● Exercise input:

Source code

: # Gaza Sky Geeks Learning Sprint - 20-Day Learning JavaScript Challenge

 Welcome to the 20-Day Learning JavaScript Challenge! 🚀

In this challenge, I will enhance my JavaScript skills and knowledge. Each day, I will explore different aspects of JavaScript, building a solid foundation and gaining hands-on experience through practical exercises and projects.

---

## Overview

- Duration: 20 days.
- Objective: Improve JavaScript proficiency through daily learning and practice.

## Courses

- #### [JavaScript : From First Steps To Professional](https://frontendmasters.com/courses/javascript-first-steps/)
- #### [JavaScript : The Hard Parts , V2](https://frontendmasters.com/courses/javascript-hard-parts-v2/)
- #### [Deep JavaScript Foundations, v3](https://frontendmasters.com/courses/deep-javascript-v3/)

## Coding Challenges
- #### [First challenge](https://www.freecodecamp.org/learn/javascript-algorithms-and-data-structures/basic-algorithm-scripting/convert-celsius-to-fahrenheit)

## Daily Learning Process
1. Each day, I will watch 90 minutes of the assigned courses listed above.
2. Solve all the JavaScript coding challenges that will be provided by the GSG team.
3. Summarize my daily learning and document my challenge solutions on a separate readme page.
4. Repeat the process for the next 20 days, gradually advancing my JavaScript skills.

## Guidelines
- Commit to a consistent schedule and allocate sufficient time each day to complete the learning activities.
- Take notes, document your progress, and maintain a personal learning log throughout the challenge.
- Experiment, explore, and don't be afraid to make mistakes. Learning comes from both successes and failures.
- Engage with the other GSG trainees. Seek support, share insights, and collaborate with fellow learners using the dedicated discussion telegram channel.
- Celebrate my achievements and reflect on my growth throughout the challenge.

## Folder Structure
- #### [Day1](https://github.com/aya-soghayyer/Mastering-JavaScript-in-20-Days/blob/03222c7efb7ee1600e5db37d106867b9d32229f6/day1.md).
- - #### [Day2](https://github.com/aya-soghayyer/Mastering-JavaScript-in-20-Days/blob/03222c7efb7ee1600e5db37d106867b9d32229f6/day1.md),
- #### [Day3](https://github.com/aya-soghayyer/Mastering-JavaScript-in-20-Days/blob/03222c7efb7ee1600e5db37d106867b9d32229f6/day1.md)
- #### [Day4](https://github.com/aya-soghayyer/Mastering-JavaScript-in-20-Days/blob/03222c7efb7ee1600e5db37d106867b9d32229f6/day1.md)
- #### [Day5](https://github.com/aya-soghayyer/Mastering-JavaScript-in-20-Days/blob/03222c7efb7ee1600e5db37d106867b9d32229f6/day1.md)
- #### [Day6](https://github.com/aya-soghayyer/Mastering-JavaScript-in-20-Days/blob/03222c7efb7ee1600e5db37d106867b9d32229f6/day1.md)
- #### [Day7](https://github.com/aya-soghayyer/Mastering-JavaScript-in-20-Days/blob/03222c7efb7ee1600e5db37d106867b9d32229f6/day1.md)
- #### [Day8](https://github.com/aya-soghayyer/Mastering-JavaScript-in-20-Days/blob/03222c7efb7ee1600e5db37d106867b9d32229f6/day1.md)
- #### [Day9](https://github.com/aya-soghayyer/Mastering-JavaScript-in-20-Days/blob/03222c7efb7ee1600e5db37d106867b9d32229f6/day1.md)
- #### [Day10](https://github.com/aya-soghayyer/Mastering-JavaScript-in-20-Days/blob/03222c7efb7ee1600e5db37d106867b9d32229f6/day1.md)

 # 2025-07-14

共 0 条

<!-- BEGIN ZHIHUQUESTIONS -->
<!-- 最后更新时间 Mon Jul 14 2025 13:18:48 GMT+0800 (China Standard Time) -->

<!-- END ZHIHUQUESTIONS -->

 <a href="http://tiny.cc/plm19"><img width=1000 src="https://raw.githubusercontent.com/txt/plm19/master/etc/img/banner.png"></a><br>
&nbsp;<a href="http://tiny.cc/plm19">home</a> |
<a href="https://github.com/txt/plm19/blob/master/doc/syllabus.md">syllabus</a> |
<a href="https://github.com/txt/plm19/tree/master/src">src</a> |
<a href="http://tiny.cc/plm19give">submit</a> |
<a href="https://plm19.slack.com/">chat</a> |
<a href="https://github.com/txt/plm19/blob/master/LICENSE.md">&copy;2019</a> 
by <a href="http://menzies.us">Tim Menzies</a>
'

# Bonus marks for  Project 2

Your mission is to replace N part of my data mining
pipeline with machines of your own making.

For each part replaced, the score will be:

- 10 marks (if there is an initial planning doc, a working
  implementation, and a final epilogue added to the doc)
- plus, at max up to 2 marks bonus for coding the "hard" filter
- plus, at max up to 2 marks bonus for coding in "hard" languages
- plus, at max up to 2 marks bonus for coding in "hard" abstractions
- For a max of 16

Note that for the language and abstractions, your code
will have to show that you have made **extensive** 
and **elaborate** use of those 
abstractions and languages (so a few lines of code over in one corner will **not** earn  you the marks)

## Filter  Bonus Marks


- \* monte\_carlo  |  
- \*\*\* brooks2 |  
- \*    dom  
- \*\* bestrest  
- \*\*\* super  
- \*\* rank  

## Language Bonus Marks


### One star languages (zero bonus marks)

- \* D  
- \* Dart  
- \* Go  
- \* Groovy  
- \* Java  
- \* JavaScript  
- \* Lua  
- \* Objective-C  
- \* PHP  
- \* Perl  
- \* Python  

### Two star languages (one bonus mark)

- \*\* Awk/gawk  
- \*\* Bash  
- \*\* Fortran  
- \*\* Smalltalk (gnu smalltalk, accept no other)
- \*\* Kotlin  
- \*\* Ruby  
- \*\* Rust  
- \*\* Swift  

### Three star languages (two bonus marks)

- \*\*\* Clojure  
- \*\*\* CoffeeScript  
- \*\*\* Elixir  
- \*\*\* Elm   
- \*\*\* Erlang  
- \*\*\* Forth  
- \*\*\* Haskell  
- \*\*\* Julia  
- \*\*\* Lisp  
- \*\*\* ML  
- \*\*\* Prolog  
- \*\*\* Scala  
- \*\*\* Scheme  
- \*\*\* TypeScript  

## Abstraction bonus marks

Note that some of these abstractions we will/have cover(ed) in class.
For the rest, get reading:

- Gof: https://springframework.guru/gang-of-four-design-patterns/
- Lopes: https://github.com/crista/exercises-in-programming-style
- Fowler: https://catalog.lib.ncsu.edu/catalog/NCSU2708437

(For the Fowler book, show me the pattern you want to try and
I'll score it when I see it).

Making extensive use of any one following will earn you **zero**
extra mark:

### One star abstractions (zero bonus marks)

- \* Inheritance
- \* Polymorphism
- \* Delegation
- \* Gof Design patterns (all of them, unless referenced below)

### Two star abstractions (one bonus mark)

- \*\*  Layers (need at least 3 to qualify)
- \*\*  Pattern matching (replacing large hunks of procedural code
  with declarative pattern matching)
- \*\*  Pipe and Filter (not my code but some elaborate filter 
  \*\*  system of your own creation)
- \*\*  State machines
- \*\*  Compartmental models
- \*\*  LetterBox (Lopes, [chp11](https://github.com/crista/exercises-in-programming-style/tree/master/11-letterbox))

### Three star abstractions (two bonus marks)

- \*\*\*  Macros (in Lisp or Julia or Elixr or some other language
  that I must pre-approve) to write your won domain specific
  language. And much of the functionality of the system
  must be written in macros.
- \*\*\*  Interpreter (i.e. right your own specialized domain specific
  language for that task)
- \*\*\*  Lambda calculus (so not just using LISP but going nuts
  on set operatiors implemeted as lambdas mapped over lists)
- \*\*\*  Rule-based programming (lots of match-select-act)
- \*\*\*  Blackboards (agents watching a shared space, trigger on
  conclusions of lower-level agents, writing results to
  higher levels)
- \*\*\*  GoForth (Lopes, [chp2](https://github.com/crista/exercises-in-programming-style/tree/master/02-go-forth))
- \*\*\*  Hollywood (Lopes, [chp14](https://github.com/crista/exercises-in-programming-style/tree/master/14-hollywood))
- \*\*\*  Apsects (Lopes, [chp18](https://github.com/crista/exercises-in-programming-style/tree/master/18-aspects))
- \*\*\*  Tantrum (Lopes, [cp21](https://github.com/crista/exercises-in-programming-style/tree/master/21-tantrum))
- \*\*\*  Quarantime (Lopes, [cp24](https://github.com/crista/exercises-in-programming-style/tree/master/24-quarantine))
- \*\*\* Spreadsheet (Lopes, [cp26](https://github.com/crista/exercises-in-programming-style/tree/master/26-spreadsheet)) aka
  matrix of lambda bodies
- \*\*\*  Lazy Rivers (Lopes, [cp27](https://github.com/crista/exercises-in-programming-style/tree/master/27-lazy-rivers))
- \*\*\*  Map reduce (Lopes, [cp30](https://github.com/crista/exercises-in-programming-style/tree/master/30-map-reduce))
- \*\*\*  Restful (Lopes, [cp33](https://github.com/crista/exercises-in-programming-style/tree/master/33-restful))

● What you should do: Set down the lines above exactly as written. Begin at the line containing "must be written in macros." and stop after the last line.

● Response area:
  must be written in macros.
- \*\*\*  Interpreter (i.e. right your own specialized domain specific
  language for that task)
- \*\*\*  Lambda calculus (so not just using LISP but going nuts
  on set operatiors implemeted as lambdas mapped over lists)
- \*\*\*  Rule-based programming (lots of match-select-act)
- \*\*\*  Blackboards (agents watching a shared space, trigger on
  conclusions of lower-level agents, writing results to
  higher levels)
- \*\*\*  GoForth (Lopes, [chp2](https://github.com/crista/exercises-in-programming-style/tree/master/02-go-forth))
- \*\*\*  Hollywood (Lopes, [chp14](https://github.com/crista/exercises-in-programming-style/tree/master/14-hollywood))
- \*\*\*  Apsects (Lopes, [chp18](https://github.com/crista/exercises-in-programming-style/tree/master/18-aspects))
- \*\*\*  Tantrum (Lopes, [cp21](https://github.com/crista/exercises-in-programming-style/tree/master/21-tantrum))
- \*\*\*  Quarantime (Lopes, [cp24](https://github.com/crista/exercises-in-programming-style/tree/master/24-quarantine))
- \*\*\* Spreadsheet (Lopes, [cp26](https://github.com/crista/exercises-in-programming-style/tree/master/26-spreadsheet)) aka
  matrix of lambda bodies
- \*\*\*  Lazy Rivers (Lopes, [cp27](https://github.com/crista/exercises-in-programming-style/tree/master/27-lazy-rivers))
- \*\*\*  Map reduce (Lopes, [cp30](https://github.com/crista/exercises-in-programming-style/tree/master/30-map-reduce))
- \*\*\*  Restful (Lopes, [cp33](https://github.com/crista/exercises-in-programming-style/tree/master/33-restful))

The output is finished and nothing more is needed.